Before coming to Boston, Dr. Walshe had encountered penicillamine in a laboratory in London. Remembering that research, he realized that penicillamine might be a good decoppering agent for Wilson’s. His hunch would turn out to be right, but proving it wouldn’t be easy. He found a chemist at MIT to make some penicillamine, and then he actually tried the drug on himself. It didn’t make him sick, so he tried it on the Wilson’s patients at Boston City Hospital. Not only did it leach the copper from their poisoned bodies, but it worked better than BAL.
Walshe returned to the U.K. carrying a small supply of penicillamine from the only supplier he could find, a chemical company in New York. He then continued his testing. One of his patients was a teenage girl named Shirley who was bedridden from Wilson disease; treated with penicillamine, she eventually got well enough to live a normal life.
In 1956, Dr. Walshe published his landmark finding in the American Journal of Medicine. But he had more work to do. Other researchers were less than enthusiastic, and many were critical. Over the next decade, doctors who believed in penicillamine’s promise joined him in his research, continuing the struggle to find chemical companies willing to produce enough for the research, as well as the struggle to gain the medical community’s acceptance of the drug as an effective treatment for Wilson’s.

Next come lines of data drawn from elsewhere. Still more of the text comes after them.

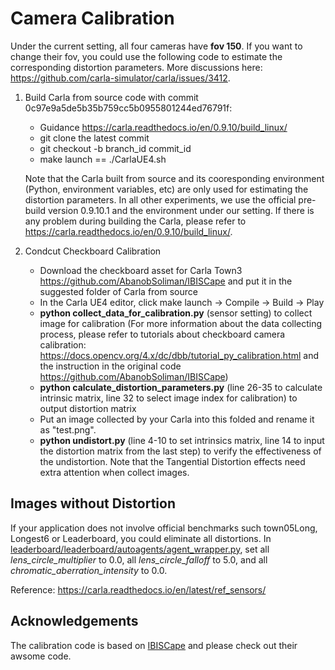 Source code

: # Camera Calibration

Under the current setting, all four cameras have **fov 150**. If you want to change their fov, you could use the following code to estimate the corresponding distortion parameters. More discussions here: https://github.com/carla-simulator/carla/issues/3412.

1. Build Carla from source code with commit 0c97e9a5de5b35b759cc5b0955801244ed76791f:
   - Guidance https://carla.readthedocs.io/en/0.9.10/build_linux/
   - git clone the latest commit
   - git checkout -b branch_id commit_id
   - make launch == ./CarlaUE4.sh
   
   Note that the Carla built from source and its cooresponding environment (Python, environment variables, etc) are only used for estimating the distortion parameters. In all other experiments, we use the official pre-build version 0.9.10.1 and the environment under our setting. If there is any problem during building the Carla, please refer to https://carla.readthedocs.io/en/0.9.10/build_linux/.

2. Condcut Checkboard Calibration
   - Download the checkboard asset for Carla Town3
   https://github.com/AbanobSoliman/IBISCape and put it in the suggested folder of Carla  from source
   - In the Carla UE4 editor, click make launch -> Compile -> Build -> Play
   - **python collect_data_for_calibration.py** (sensor setting) to collect image for calibration (For more information about the data collecting process, please refer to tutorials about checkboard camera calibration: https://docs.opencv.org/4.x/dc/dbb/tutorial_py_calibration.html and the instruction in the original code https://github.com/AbanobSoliman/IBISCape)
   - **python calculate_distortion_parameters.py** (line 26-35 to calculate intrinsic matrix, line 32 to select image index for calibration) to output distortion matrix
   - Put an image collected by your Carla into this folded and rename it as "test.png".
   - **python undistort.py** (line 4-10 to set intrinsics matrix, line 14 to input the distortion matrix from the last step) to verify the effectiveness of the undistortion. Note that the Tangential Distortion effects need extra attention when collect images.


## Images without Distortion
If your application does not involve official benchmarks such town05Long, Longest6 or Leaderboard, you could eliminate all distortions. In [leaderboard/leaderboard/autoagents/agent_wrapper.py](../leaderboard/leaderboard/autoagents/agent_wrapper.py), set all *lens_circle_multiplier* to 0.0, all *lens_circle_falloff* to 5.0, and all *chromatic_aberration_intensity* to 0.0. 

Reference: https://carla.readthedocs.io/en/latest/ref_sensors/


## Acknowledgements

The calibration code is based on [IBISCape](https://github.com/AbanobSoliman/IBISCape) and please check out their awsome code.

In retrospect, for a drug that works in a fatal disease, the resistance to its adoption seems preposterous. But the criticism, the questioning, and the struggle to produce a drug is part of the scientific process. The checks and balances protect us from possible harm.
By 1983, when Dr. John Hamilton told me I had Wilson Disease, penicillamine had reached “gold standard” status for treating the disease. Doctors had used it in hundreds of patients for 27 years.
I now had a more certain future. Dr. Hamilton told me that if I faithfully took my medication every day for the rest of my life, there was no reason why I wouldn’t live a normal, long life. I believed him – and he was right.
Penicillamine isn’t a perfect drug – it doesn’t work for everyone. All those years of study revealed that some people with Wilson’s get worse and some develop side effects so severe that they have to stop taking it. Knowing these faults of penicillamine, Dr. Walshe looked for an alternate decoppering drug, found a candidate called trientine, and studied it. In 1985, the FDA approved it. And later, in 1997, the FDA also approved zinc therapy to treat the disease.
So those of us with Wilson’s are uniquely lucky, because we have three treatments that work, and there’s a fourth in the research pipeline. Sadly, only about 5 percent of the 7,000 known rare diseases have a treatment, and some have more than one option. Since 1983, about 450 drugs have been approved to treat the 30 million Americans living with rare diseases, leaving much work to be done.